REQUIRED ACTION = Would you print the entire listing exactly, leaving nothing out?

MATERIAL FOR THE TASK =
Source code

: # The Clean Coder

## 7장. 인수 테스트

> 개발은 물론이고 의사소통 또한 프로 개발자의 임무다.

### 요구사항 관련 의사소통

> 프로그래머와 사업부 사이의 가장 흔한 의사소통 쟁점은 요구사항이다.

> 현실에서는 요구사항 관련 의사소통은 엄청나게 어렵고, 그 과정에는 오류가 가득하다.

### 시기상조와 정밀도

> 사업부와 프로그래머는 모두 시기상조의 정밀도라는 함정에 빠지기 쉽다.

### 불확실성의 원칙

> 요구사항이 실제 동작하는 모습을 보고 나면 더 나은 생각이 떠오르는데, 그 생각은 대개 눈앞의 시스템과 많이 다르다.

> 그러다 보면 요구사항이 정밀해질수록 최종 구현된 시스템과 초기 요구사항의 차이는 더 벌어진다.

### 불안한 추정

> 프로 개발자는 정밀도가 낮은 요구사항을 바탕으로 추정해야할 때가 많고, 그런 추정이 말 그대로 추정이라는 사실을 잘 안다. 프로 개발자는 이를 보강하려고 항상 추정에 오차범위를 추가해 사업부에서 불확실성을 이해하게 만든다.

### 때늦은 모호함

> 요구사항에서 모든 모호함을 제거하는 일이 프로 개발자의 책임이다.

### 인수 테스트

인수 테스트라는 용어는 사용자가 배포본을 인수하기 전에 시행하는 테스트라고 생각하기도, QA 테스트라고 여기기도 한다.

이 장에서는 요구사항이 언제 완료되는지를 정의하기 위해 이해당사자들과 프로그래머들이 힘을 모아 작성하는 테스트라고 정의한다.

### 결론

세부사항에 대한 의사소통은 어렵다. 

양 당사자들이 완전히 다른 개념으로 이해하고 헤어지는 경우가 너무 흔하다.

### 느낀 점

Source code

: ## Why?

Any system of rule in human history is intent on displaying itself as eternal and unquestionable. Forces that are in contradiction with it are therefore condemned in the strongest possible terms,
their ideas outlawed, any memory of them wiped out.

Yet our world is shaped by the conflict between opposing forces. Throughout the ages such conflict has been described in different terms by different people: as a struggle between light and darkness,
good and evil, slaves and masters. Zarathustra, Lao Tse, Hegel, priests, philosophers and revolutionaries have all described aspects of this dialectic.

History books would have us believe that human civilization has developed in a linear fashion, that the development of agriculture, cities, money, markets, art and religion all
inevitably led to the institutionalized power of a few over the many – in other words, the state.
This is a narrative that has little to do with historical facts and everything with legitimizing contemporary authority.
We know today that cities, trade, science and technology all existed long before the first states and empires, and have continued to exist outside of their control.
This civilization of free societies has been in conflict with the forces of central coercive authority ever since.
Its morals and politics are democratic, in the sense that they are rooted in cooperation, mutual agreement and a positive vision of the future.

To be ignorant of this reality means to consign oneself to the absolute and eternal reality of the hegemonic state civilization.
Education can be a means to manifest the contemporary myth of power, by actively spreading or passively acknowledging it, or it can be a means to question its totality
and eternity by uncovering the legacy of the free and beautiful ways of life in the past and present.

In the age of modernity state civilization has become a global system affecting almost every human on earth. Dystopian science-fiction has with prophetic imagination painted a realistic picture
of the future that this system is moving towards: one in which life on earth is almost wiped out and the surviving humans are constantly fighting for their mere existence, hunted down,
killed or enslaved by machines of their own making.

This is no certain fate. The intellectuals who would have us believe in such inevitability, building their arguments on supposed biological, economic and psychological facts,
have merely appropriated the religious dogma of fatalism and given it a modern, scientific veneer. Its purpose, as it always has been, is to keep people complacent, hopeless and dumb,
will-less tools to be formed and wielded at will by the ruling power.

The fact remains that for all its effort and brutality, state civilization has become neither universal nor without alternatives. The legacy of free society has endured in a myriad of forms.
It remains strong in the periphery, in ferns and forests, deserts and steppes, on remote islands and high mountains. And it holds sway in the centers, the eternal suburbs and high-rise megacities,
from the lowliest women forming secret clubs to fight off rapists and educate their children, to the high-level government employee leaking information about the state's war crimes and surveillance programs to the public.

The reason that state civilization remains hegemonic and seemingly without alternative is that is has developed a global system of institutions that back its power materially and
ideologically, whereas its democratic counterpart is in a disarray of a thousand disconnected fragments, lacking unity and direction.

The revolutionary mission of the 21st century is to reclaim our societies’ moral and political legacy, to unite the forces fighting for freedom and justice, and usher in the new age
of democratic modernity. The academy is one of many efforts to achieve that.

ANSWER SPACE =
Source code

: # The Clean Coder

## 7장. 인수 테스트

> 개발은 물론이고 의사소통 또한 프로 개발자의 임무다.

### 요구사항 관련 의사소통

> 프로그래머와 사업부 사이의 가장 흔한 의사소통 쟁점은 요구사항이다.

> 현실에서는 요구사항 관련 의사소통은 엄청나게 어렵고, 그 과정에는 오류가 가득하다.

### 시기상조와 정밀도

> 사업부와 프로그래머는 모두 시기상조의 정밀도라는 함정에 빠지기 쉽다.

### 불확실성의 원칙

> 요구사항이 실제 동작하는 모습을 보고 나면 더 나은 생각이 떠오르는데, 그 생각은 대개 눈앞의 시스템과 많이 다르다.

> 그러다 보면 요구사항이 정밀해질수록 최종 구현된 시스템과 초기 요구사항의 차이는 더 벌어진다.

### 불안한 추정

> 프로 개발자는 정밀도가 낮은 요구사항을 바탕으로 추정해야할 때가 많고, 그런 추정이 말 그대로 추정이라는 사실을 잘 안다. 프로 개발자는 이를 보강하려고 항상 추정에 오차범위를 추가해 사업부에서 불확실성을 이해하게 만든다.

### 때늦은 모호함

> 요구사항에서 모든 모호함을 제거하는 일이 프로 개발자의 책임이다.

### 인수 테스트

인수 테스트라는 용어는 사용자가 배포본을 인수하기 전에 시행하는 테스트라고 생각하기도, QA 테스트라고 여기기도 한다.

이 장에서는 요구사항이 언제 완료되는지를 정의하기 위해 이해당사자들과 프로그래머들이 힘을 모아 작성하는 테스트라고 정의한다.

### 결론

세부사항에 대한 의사소통은 어렵다. 

양 당사자들이 완전히 다른 개념으로 이해하고 헤어지는 경우가 너무 흔하다.

### 느낀 점

Source code

: ## Why?

Any system of rule in human history is intent on displaying itself as eternal and unquestionable. Forces that are in contradiction with it are therefore condemned in the strongest possible terms,
their ideas outlawed, any memory of them wiped out.

Yet our world is shaped by the conflict between opposing forces. Throughout the ages such conflict has been described in different terms by different people: as a struggle between light and darkness,
good and evil, slaves and masters. Zarathustra, Lao Tse, Hegel, priests, philosophers and revolutionaries have all described aspects of this dialectic.

History books would have us believe that human civilization has developed in a linear fashion, that the development of agriculture, cities, money, markets, art and religion all
inevitably led to the institutionalized power of a few over the many – in other words, the state.
This is a narrative that has little to do with historical facts and everything with legitimizing contemporary authority.
We know today that cities, trade, science and technology all existed long before the first states and empires, and have continued to exist outside of their control.
This civilization of free societies has been in conflict with the forces of central coercive authority ever since.
Its morals and politics are democratic, in the sense that they are rooted in cooperation, mutual agreement and a positive vision of the future.

To be ignorant of this reality means to consign oneself to the absolute and eternal reality of the hegemonic state civilization.
Education can be a means to manifest the contemporary myth of power, by actively spreading or passively acknowledging it, or it can be a means to question its totality
and eternity by uncovering the legacy of the free and beautiful ways of life in the past and present.

In the age of modernity state civilization has become a global system affecting almost every human on earth. Dystopian science-fiction has with prophetic imagination painted a realistic picture
of the future that this system is moving towards: one in which life on earth is almost wiped out and the surviving humans are constantly fighting for their mere existence, hunted down,
killed or enslaved by machines of their own making.

This is no certain fate. The intellectuals who would have us believe in such inevitability, building their arguments on supposed biological, economic and psychological facts,
have merely appropriated the religious dogma of fatalism and given it a modern, scientific veneer. Its purpose, as it always has been, is to keep people complacent, hopeless and dumb,
will-less tools to be formed and wielded at will by the ruling power.

The fact remains that for all its effort and brutality, state civilization has become neither universal nor without alternatives. The legacy of free society has endured in a myriad of forms.
It remains strong in the periphery, in ferns and forests, deserts and steppes, on remote islands and high mountains. And it holds sway in the centers, the eternal suburbs and high-rise megacities,
from the lowliest women forming secret clubs to fight off rapists and educate their children, to the high-level government employee leaking information about the state's war crimes and surveillance programs to the public.

The reason that state civilization remains hegemonic and seemingly without alternative is that is has developed a global system of institutions that back its power materially and
ideologically, whereas its democratic counterpart is in a disarray of a thousand disconnected fragments, lacking unity and direction.

The revolutionary mission of the 21st century is to reclaim our societies’ moral and political legacy, to unite the forces fighting for freedom and justice, and usher in the new age
of democratic modernity. The academy is one of many efforts to achieve that.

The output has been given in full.